"""Adapter output contract tests — gatekeeper for §7.5.7.

Two layers of tests:

  A. **Contract self-tests** — the Pydantic models in
     `govcrawler.adapters.contract` reject malformed input (proves the
     guard is real, not ceremonial).

  B. **Real-data projection** — load the gkmlpt API JSON we captured in
     `data/probe/verify_httpx.json` and mechanically project each
     article into `CrawlItem`. If the contract is well-designed, this
     should never raise; if it does, the contract is too strict or the
     adapter will need a cleanup step before constructing `CrawlItem`.

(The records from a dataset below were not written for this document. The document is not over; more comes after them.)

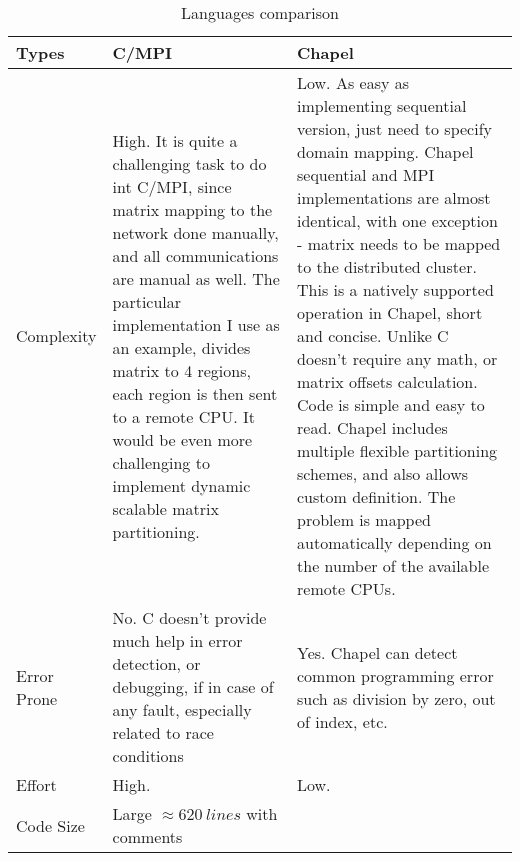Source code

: \documentclass{article}
\begin{document}
        \begin{centering}
        \begin{table}[h!]
            \centering
            \caption{Languages comparison}
            \label{my-label}
            \begin{tabular}{l| p{7.5cm} | p{7.5cm}} \hline
              Types             &  C/MPI & Chapel \\ \hline
              Complexity    & 
                    High. It is quite a challenging task to do int C/MPI, since matrix
                    mapping to the network done manually, and all communications are manual as well.
                    The particular implementation I use as an example, divides matrix to 4 regions,
                    each region is then sent to a remote CPU. It would be even more challenging to 
                    implement dynamic scalable matrix partitioning.  &  

                    Low. As easy as implementing sequential version, just need to
                        specify domain mapping. Chapel sequential and MPI implementations are almost
                        identical, with one exception - matrix needs to be mapped to the distributed
                        cluster. This is a natively supported operation in Chapel, short and
                        concise. Unlike C doesn't require any math, or matrix offsets calculation.
                        Code is simple and easy to read. Chapel includes multiple flexible
                        partitioning schemes, and also allows custom definition. The problem is
                        mapped automatically depending on the number of the available remote CPUs.
                    
                    \\ \hline
              Error Prone  &  
                    No. C doesn't provide much help in error detection, or debugging, if
                        in case of any fault, especially related to race conditions
                
                &  
                    Yes. Chapel can detect common programming error such as division by zero, out of 
                    index, etc.
                \\ \hline
              Effort     &  
                    High.  
                &  
                    Low.
                \\ \hline
              Code Size     &   
                    Large $\approx 620\ lines$ with comments
                

\end{tabular}
\end{table}
\end{centering}
\end{document}
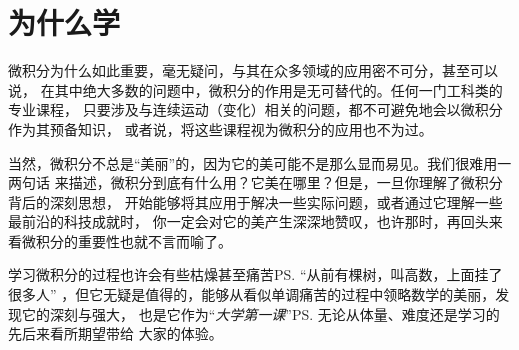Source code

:\section{为什么学}

微积分为什么如此重要，毫无疑问，与其在众多领域的应用密不可分，甚至可以说，
在其中绝大多数的问题中，微积分的作用是无可替代的。任何一门工科类的专业课程，
只要涉及与连续运动（变化）相关的问题，都不可避免地会以微积分作为其预备知识，
或者说，将这些课程视为微积分的应用也不为过。

当然，微积分不总是“美丽”的，因为它的美可能不是那么显而易见。我们很难用一两句话
来描述，微积分到底有什么用？它美在哪里？但是，一旦你理解了微积分背后的深刻思想，
开始能够将其应用于解决一些实际问题，或者通过它理解一些最前沿的科技成就时，
你一定会对它的美产生深深地赞叹，也许那时，再回头来看微积分的重要性也就不言而喻了。

学习微积分的过程也许会有些枯燥甚至痛苦\ps{“从前有棵树，叫高数，上面挂了很多人”}
，但它无疑是值得的，能够从看似单调痛苦的过程中领略数学的美丽，发现它的深刻与强大，
也是它作为“{\it 大学第一课}”\ps{无论从体量、难度还是学习的先后来看}所期望带给
大家的体验。

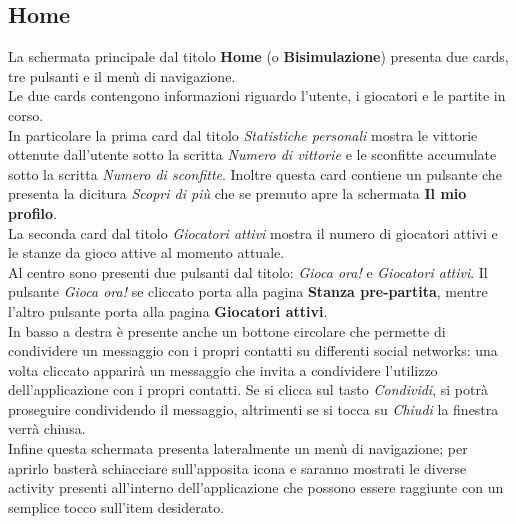 \documentclass[a4paper,11pt,twoside,openright]{report}
\begin{document}
\subsection{Home}
La schermata principale dal titolo \textbf{Home} (o \textbf{Bisimulazione}) presenta due cards, tre pulsanti e il menù di navigazione.\\
Le due cards contengono informazioni riguardo l'utente, i giocatori e le partite in corso.\\ 
In particolare la prima card dal titolo \textit{Statistiche personali}  mostra le vittorie ottenute dall'utente sotto la scritta \textit{Numero di vittorie} e le sconfitte 
accumulate sotto la scritta \textit{Numero di sconfitte}. Inoltre questa card contiene un pulsante che presenta la dicitura \textit{Scopri di più} che se premuto apre la
schermata \textbf{Il mio profilo}.\\
La seconda card dal titolo \textit{Giocatori attivi} mostra il numero di giocatori attivi e le stanze da gioco attive al momento attuale.\\
Al centro sono presenti due pulsanti dal titolo: \textit{Gioca ora!} e \textit{Giocatori attivi}. Il pulsante \textit{Gioca ora!} se cliccato porta alla pagina
\textbf{Stanza pre-partita}, mentre l'altro pulsante porta alla pagina \textbf{Giocatori attivi}.\\
In basso a destra è presente anche un bottone circolare che permette di condividere un messaggio con i propri contatti su differenti social networks: una volta cliccato
apparirà un messaggio che invita a condividere l'utilizzo dell'applicazione con i propri contatti. Se si clicca sul tasto \textit{Condividi}, si potrà proseguire condividendo
il messaggio, altrimenti se si tocca su \textit{Chiudi} la finestra verrà chiusa.\\
Infine questa schermata presenta lateralmente un menù di navigazione; per aprirlo basterà schiacciare sull'apposita icona e saranno mostrati le diverse activity
presenti all'interno dell'applicazione che possono essere raggiunte con un semplice tocco sull'item desiderato.
\end{document}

New adapters add their own layer-B tests here (or in a sibling file)
pointing at their saved probe sample. Code review blocks the merge when
contract tests fail — enforces §7.5.7 "契约不通过不合并".
"""
from __future__ import annotations

import hashlib
import json
from datetime import date, datetime, timezone
from pathlib import Path

import pytest
from pydantic import ValidationError

from govcrawler.adapters.contract import (
    AttachmentItem,
    ContractViolation,
    CrawlItem,
    CrawlLogItem,
    FetchStrategy,
    Status,
)
from govcrawler.utils.url_norm import url_hash as compute_url_hash

PROBE = Path(__file__).resolve().parents[1] / "data" / "probe"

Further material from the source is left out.